- _What the task requires_
Word for word, return the entries listed below.

(Data records)
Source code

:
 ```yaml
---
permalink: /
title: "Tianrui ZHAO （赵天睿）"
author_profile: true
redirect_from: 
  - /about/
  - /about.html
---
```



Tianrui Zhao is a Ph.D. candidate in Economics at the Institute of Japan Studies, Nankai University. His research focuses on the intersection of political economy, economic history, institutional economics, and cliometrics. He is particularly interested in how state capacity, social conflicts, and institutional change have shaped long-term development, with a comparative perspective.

- _Task solution_
Source code

:
 ```yaml
---
permalink: /
title: "Tianrui ZHAO （赵天睿）"
author_profile: true
redirect_from: 
  - /about/
  - /about.html
---
```



Tianrui Zhao is a Ph.D. candidate in Economics at the Institute of Japan Studies, Nankai University. His research focuses on the intersection of political economy, economic history, institutional economics, and cliometrics. He is particularly interested in how state capacity, social conflicts, and institutional change have shaped long-term development, with a comparative perspective.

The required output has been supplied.